The Age of Love gives an extraordinary insight into the lives of elders...it provides a front row seat into the lives, minds, and emotions of these elders that most people, especially youth, would overlook. It doesn’t only help us understand how they feel but also helps us become more aware of our language and attitude towards elders in this sensitive subject.
The film opened my eyes to an entirely new perspective. I did not think that elderly people are still hoping to find true love, and still feel the same emotions as people my age do when in such situations. I felt very guilty after watching the movie. I realized that age is really just a number, and you are never too old to fall in love.
This movie was much more fascinating than I could have imagined. As I looked around the room, many of my fellow students were captivated by the unfamiliar experience of watching our typical romantic film played out 40 years down the line. The lead actors were not Jennifer Aniston and Ashton Kutcher, but rather, real live senior citizens. This film made me think about how I view my grandparent’s relationship, and it challenged many of the previous views I had about dating amongst senior citizens.
I can relate to the message this documentary is trying to relay because my grandmother died a few years back and I was forced to witness my grandfather lose himself as a person just because he thought that he would never find love again.

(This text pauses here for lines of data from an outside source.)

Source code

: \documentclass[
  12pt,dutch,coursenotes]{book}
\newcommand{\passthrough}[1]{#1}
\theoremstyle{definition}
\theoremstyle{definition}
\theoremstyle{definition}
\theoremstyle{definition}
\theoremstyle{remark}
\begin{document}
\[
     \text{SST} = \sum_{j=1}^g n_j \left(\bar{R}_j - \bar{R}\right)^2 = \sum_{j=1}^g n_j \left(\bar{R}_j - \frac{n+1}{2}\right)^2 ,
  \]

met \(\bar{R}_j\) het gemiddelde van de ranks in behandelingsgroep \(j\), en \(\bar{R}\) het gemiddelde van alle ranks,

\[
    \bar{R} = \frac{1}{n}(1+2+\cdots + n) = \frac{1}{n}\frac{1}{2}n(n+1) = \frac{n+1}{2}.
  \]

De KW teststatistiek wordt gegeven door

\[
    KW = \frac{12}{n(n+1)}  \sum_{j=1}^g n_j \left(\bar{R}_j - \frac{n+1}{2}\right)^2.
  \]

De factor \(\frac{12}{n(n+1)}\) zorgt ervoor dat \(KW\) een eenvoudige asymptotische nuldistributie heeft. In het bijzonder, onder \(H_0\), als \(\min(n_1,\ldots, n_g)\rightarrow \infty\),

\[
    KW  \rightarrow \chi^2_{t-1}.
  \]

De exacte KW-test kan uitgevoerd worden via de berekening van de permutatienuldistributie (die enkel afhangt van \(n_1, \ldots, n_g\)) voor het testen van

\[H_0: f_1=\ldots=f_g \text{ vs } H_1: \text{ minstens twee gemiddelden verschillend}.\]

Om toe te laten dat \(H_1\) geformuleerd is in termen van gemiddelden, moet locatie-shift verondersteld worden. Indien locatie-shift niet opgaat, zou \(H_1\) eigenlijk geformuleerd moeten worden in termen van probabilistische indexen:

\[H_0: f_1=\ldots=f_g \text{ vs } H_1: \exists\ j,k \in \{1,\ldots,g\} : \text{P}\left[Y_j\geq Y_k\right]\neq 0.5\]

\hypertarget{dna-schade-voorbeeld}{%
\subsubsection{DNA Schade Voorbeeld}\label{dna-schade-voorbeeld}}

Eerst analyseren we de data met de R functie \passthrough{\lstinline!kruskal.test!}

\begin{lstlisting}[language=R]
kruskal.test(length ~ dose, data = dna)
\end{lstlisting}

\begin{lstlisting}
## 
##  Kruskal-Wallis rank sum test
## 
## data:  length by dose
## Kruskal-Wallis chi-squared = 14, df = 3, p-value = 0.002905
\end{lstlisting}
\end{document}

Dating and life as a we age have begun to be part of my day-to-day thoughts. I am now much more aware of my misconceptions of our aging society, and what it will be like to date as I age, or what the experience of aging, in general, will be like.
This movie breaks hidden stereotypes on finding love. If an elderly person can go on a date, try different things, and meet new people, so can someone who is in their 20s, 30s, 40s, and 50s. For as long as people are alive and well, it’s wise to utilize the time they have to venture out on new activities.

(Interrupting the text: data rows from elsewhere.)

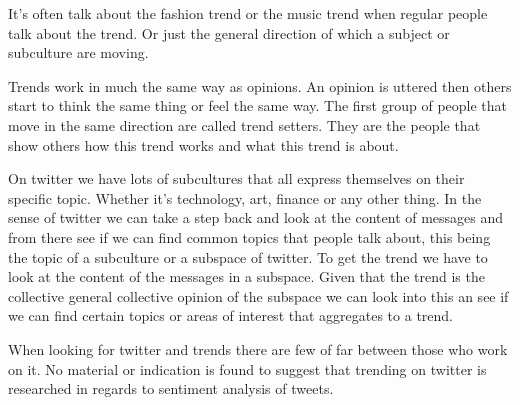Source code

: It's often talk about the fashion trend or the music trend when regular people
talk about the trend. Or just the general direction of which a subject or
subculture are moving. 

Trends work in much the same way as opinions. An opinion is uttered then others start to think the same thing or
feel the same way. The first group of people that move in the same direction
are called trend setters. They are the people that show others how this trend works and
what this trend is about. 

On twitter we have lots of subcultures that all express themselves on their
specific topic. Whether it's technology, art, finance or any other thing.  
In the sense of twitter we can take a step back and look at the content of
messages and from there see if we can find common topics that people talk
about, this being the topic of a subculture or a subspace of twitter. To get
the trend we have to look at the content of the messages in a subspace. Given
that the trend is the collective general collective opinion of the subspace we
can look into this an see if we can find certain topics or areas of interest
that aggregates to a trend. 

When looking for twitter and trends there are few of far between those who work
on it. No material or indication is found to suggest that trending on twitter
is researched in regards to sentiment analysis of tweets.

Watching the video was quite an interesting experience for me because, generally, society views the elderly population as people who need to be taken care of and assisted in almost every aspect of their lives. We fail to realize that they are still like every other person and have needs above what caretakers can offer...including relationships, love, intimacy and even sex.

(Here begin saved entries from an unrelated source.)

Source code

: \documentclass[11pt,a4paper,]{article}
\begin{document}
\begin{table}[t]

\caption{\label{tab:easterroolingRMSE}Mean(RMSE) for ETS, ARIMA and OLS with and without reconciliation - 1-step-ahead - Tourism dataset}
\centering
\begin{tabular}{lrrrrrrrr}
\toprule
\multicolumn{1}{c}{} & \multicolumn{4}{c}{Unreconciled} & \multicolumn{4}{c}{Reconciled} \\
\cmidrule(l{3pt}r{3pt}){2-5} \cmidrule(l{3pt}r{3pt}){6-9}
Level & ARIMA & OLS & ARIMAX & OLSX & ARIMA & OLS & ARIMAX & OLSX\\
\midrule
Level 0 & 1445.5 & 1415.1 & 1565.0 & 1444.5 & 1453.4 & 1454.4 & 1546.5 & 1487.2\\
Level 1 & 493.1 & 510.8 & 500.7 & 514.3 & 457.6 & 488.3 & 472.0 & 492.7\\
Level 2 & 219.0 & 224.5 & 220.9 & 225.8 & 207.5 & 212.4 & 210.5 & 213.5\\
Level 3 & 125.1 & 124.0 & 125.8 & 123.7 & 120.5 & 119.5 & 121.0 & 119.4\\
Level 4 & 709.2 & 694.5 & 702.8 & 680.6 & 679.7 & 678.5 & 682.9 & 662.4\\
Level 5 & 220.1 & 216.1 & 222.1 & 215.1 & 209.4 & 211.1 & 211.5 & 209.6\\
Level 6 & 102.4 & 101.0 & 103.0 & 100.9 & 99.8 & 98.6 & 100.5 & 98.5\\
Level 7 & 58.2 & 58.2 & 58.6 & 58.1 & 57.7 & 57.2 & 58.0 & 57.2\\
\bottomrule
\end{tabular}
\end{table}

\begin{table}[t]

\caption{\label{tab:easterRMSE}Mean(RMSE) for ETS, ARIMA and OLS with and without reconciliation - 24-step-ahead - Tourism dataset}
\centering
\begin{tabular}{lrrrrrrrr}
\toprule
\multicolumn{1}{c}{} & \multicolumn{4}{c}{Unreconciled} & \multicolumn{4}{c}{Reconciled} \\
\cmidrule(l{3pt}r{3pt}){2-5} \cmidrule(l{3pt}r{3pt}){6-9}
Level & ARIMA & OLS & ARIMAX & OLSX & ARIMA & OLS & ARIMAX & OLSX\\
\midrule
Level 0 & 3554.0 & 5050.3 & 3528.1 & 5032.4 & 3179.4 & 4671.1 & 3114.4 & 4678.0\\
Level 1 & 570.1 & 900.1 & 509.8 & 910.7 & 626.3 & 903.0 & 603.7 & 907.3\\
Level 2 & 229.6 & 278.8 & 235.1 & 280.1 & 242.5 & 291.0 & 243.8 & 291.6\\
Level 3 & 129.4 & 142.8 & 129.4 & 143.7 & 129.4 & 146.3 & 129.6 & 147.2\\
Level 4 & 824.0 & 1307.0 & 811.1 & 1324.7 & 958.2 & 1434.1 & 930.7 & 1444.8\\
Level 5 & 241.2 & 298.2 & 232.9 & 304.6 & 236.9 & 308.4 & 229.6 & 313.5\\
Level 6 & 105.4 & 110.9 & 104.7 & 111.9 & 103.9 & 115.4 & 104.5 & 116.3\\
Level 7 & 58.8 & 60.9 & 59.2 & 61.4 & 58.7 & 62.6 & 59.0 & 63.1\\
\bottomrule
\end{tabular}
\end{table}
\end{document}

I was very surprised at the content of the movie. I did not expect older people to still have feelings of love. I also did not expect elders to sign up for speed dating. It made me question the way we view older people. It completely destroyed any stereotypes I thought were true.
After watching the movie, I was thinking it could be really helpful if we held a similar event at UMBC, and we could hold it at the dining hall and put an ad out in the newspaper. I believe this has the potential to be a great event, because we would be doing something great for the community. The fact that even one person could find their true love or someone they can date would be amazing. We could get people to volunteer, and it could be amazing way for us to help the community.
The movie showed me that even when we are older we still want to have someone to love, and we still need the chance to find love. The film is something people our age need to watch to learn something about stereotypes that surround old people. I personally loved the film because it showed me no matter what happens you can always find love, and should never give up because “you are too old.”
The Age of Love was such a unique film in the sense that it provided so many different and interesting viewpoints to a topic that no one really knew existed. The love life of those older is not really something portrayed in our media and when it is, often romanticized to a large degree. Hearing their stories of how their lives led to this moment of just wanting someone to be intimate with was so moving. Life isn’t just about our “prime years” but extends to even old age which has its own profound moments.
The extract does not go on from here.